Défendre la Charte de l'Environnement : une obligation à laquelle Hubert Reeves ne s'est pas soustrait. Voici le « point de vue » qu'il a transmis au Monde en tant qu'astrophysicien et président de la ligue ROC, texte publié dans l'édition du 27 février 2005 :




Indispensable principe de précaution

Il faut inscrire en lettres d'or l'article 5 de la future charte de l'environnement : « Lorsque la réalisation d'un dommage, bien qu'incertaine en l'état des connaissances scientifiques, pourrait affecter de manière grave et irréversible l'environnement, les autorités publiques veillent, par application du principe de précaution et dans leurs domaines d'attribution, à la mise en œuvre de procédures d'évaluation des risques et à l'adoption de mesures provisoires et proportionnées afin de parer à la réalisation du dommage. »

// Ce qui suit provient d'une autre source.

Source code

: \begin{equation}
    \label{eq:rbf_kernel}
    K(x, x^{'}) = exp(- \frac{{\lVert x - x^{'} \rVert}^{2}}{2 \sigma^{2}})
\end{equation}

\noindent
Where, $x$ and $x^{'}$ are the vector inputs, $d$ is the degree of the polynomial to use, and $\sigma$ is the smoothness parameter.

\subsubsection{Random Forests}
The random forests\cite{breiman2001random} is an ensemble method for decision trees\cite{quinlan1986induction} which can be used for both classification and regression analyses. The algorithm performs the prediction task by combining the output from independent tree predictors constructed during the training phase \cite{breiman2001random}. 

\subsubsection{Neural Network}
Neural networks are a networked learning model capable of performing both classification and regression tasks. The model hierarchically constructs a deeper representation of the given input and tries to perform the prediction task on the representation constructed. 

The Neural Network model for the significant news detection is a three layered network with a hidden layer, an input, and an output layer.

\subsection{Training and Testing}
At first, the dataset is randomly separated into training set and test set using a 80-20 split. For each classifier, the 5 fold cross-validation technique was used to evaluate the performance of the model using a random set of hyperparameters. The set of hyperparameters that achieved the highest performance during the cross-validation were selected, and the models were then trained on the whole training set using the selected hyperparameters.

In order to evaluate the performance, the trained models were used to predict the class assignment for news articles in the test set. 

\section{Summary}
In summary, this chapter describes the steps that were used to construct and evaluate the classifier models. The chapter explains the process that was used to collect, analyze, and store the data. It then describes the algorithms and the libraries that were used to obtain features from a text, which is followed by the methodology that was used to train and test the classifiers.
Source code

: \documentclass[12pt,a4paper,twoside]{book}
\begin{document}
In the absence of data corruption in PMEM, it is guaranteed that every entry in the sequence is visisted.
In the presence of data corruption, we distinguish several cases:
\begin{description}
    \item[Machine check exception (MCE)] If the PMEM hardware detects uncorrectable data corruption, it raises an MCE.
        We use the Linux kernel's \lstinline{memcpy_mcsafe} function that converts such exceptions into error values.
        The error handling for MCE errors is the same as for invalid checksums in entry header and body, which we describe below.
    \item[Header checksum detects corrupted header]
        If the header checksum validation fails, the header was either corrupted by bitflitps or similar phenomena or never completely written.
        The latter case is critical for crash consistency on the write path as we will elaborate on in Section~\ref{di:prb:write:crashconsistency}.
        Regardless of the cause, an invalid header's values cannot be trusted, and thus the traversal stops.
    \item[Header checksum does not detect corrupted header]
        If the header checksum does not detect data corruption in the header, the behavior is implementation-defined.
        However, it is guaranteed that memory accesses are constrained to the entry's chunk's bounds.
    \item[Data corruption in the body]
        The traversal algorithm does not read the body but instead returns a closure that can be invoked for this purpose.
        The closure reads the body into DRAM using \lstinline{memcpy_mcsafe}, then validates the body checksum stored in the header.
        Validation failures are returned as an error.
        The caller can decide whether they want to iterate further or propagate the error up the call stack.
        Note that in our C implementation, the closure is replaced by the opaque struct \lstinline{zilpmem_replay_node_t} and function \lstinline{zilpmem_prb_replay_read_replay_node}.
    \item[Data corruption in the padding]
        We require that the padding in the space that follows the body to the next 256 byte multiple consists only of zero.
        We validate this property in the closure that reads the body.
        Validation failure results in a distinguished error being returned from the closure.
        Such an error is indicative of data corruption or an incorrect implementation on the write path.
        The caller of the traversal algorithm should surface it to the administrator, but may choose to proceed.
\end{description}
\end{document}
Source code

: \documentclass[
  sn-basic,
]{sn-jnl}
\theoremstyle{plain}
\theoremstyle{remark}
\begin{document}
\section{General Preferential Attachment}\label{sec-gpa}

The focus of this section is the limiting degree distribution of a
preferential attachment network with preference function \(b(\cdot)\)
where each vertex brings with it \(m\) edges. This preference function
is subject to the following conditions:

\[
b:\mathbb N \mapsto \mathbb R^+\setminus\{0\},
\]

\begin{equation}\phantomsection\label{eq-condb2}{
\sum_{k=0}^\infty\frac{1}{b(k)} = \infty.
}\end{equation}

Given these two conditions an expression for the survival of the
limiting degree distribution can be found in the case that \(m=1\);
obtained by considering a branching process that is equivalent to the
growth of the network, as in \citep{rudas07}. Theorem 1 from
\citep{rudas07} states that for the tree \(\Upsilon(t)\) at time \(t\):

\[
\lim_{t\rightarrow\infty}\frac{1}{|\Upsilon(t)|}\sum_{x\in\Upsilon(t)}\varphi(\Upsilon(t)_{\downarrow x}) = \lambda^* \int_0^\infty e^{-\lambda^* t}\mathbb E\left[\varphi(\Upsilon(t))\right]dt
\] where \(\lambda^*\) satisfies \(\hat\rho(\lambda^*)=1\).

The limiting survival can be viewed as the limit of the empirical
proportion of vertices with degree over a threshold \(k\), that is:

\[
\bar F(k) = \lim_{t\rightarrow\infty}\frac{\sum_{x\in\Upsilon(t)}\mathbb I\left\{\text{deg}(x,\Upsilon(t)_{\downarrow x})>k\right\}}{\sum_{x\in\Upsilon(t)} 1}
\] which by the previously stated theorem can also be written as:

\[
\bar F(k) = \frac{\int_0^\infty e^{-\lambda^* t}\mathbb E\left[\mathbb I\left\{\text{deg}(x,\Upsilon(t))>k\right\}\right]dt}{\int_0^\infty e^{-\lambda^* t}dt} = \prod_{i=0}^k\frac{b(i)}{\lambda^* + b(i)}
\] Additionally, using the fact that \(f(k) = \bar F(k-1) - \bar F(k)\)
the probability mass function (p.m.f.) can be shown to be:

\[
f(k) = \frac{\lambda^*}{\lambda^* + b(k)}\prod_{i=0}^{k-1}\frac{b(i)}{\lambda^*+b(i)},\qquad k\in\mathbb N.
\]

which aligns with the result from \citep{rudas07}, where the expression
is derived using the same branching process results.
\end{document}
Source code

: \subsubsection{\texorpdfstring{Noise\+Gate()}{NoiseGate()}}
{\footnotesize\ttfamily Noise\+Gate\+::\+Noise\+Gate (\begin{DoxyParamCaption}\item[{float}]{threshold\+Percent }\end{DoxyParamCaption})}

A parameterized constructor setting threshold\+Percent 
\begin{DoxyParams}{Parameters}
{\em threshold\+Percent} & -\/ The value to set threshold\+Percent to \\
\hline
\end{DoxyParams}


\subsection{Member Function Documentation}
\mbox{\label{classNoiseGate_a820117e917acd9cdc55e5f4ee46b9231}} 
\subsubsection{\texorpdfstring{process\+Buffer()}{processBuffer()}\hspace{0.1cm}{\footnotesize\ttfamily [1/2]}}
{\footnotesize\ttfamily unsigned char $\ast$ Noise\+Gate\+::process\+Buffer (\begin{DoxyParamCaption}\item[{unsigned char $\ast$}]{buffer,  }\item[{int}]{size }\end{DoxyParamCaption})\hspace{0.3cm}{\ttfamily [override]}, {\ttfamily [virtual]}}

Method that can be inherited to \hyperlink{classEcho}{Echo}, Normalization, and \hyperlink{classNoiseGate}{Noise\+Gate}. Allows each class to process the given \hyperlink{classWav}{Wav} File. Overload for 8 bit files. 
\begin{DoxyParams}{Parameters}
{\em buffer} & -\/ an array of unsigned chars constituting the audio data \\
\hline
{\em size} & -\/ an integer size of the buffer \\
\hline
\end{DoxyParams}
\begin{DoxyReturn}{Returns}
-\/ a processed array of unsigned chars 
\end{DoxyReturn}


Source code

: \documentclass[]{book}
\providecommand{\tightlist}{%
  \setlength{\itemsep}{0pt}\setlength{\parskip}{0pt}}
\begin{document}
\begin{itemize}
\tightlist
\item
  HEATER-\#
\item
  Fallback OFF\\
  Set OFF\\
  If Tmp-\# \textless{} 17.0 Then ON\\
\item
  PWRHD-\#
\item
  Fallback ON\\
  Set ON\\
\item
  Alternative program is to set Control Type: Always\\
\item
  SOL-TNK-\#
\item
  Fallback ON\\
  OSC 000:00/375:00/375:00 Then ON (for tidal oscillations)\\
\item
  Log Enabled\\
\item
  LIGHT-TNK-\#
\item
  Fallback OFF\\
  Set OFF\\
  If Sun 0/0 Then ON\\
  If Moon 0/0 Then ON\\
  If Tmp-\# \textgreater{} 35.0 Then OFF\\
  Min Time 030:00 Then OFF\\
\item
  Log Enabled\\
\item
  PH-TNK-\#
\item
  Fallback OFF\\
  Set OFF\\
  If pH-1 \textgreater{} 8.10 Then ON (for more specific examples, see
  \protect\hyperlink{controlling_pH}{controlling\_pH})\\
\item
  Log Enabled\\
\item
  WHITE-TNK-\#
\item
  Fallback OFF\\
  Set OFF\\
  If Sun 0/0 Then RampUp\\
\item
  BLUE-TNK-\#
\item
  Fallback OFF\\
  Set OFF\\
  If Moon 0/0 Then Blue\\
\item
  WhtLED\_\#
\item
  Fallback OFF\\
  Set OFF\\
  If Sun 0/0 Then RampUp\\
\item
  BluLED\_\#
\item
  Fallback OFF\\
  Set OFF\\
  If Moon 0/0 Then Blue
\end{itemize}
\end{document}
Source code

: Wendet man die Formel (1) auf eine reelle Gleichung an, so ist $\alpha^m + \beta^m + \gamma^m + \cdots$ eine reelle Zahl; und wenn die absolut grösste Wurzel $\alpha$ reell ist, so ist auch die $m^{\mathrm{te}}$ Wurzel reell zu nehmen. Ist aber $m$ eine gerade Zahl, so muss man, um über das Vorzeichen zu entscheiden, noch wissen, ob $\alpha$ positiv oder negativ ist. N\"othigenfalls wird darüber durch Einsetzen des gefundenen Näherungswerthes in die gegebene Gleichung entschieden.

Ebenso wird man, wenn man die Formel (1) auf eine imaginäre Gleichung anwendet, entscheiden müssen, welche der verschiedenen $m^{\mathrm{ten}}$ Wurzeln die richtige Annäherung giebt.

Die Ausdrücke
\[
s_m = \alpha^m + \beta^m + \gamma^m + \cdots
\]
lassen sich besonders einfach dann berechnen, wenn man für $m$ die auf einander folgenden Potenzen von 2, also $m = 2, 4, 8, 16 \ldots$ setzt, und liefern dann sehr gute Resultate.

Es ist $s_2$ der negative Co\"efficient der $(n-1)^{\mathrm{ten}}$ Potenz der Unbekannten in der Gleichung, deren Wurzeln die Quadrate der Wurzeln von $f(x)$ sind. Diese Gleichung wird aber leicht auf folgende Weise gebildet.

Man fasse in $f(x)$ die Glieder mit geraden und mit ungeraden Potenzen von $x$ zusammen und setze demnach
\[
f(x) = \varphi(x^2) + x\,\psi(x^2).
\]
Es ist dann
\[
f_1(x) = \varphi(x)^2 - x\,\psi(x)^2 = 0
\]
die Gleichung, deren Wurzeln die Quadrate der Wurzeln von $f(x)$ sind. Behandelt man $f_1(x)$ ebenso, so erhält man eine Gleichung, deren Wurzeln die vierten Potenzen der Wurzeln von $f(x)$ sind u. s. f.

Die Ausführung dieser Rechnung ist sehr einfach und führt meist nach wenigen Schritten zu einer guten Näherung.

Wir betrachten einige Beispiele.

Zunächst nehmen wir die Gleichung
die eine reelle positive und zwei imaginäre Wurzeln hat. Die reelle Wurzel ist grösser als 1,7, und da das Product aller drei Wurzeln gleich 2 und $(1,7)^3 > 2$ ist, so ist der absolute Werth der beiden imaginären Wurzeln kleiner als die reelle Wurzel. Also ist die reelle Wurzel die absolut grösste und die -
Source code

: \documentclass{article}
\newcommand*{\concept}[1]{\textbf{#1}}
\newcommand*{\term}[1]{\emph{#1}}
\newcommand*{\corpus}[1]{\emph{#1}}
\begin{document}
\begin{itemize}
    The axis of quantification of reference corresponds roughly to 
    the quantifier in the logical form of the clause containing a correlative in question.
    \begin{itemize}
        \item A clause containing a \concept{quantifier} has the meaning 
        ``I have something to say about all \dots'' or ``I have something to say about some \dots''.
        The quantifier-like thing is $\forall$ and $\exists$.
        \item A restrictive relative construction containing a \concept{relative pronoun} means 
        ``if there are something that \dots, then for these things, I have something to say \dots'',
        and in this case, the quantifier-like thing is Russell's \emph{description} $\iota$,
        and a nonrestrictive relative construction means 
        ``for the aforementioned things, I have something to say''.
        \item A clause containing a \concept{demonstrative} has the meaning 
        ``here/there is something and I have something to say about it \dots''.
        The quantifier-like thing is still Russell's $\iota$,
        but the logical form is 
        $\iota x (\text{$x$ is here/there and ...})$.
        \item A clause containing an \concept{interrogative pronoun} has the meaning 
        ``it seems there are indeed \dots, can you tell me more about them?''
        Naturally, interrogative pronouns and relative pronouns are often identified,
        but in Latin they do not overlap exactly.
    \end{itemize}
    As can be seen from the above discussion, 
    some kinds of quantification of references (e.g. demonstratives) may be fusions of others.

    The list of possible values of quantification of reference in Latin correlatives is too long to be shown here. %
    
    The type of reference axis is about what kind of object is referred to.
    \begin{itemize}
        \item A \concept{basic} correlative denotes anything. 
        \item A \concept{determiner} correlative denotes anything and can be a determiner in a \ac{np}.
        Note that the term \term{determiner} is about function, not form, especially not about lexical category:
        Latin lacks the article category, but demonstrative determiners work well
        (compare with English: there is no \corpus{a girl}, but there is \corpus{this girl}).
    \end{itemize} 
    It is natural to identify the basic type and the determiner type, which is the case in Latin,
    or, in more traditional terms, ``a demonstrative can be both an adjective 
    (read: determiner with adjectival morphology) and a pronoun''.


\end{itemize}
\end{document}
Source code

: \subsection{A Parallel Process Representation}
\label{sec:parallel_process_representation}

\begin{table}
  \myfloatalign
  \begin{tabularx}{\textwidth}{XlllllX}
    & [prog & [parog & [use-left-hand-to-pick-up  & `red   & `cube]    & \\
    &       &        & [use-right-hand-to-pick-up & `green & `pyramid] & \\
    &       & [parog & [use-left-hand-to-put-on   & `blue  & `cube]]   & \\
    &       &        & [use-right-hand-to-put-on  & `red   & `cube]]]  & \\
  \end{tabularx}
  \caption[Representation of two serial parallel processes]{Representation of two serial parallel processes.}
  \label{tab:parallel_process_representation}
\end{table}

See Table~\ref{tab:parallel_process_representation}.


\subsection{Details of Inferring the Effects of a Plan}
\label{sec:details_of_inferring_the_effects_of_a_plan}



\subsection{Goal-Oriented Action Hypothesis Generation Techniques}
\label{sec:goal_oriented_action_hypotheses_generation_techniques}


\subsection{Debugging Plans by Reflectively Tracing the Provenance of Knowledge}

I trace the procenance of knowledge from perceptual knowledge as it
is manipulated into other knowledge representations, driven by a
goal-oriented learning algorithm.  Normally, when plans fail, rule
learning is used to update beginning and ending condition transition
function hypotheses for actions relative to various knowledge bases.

Nous nous sommes mobilisés pour défendre la charte de l'environnement lors de ses passages dans les deux Assemblées et nous nous étions réjouis des votes des parlementaires. Il reste qu'elle doit recevoir une consécration constitutionnelle afin que le principe de précaution prenne une valeur décisive.

La pertinence de ce principe est à souligner à nouveau puisque le grand jour est proche. C'est un principe d'action exceptionnel pour risques exceptionnels.

Rappelons que nous avons à faire face à des risques exceptionnels concernant la santé planétaire et la santé humaine, risques dont l'humanité pourrait pâtir de façon grave. À cet égard, le principe de précaution est un élément essentiel de la charte.

Il s'agit d'éviter des évolutions dangereuses non seulement pour la nature et l'environnement mais pour nous-mêmes, puisque tout ce que nous faisons a des répercussions sur nous. Attendre le stade des certitudes scientifiques pour se mettre à infléchir le cours des choses pourrait être suicidaire.

L'article 9 dit : « La recherche et l'innovation doivent apporter leur concours à la préservation et à la mise en valeur de l'environnement. » On a là un levier considérable pour le développement des connaissances et des techniques, un tremplin pour des carrières scientifiques, une source de postes de chercheurs à créer pour apporter ce concours.

Il est difficile d'imaginer que les députés et sénateurs qui ont voté le texte de la charte de l'environnement puissent aujourd'hui se dédire. Et qu'on ne dise pas « non » au motif que ce n'est pas suffisant. En disant « non », il n'y aura rien du tout. C'est pire. Faisons ce pas, la prochaine fois on en fera un autre.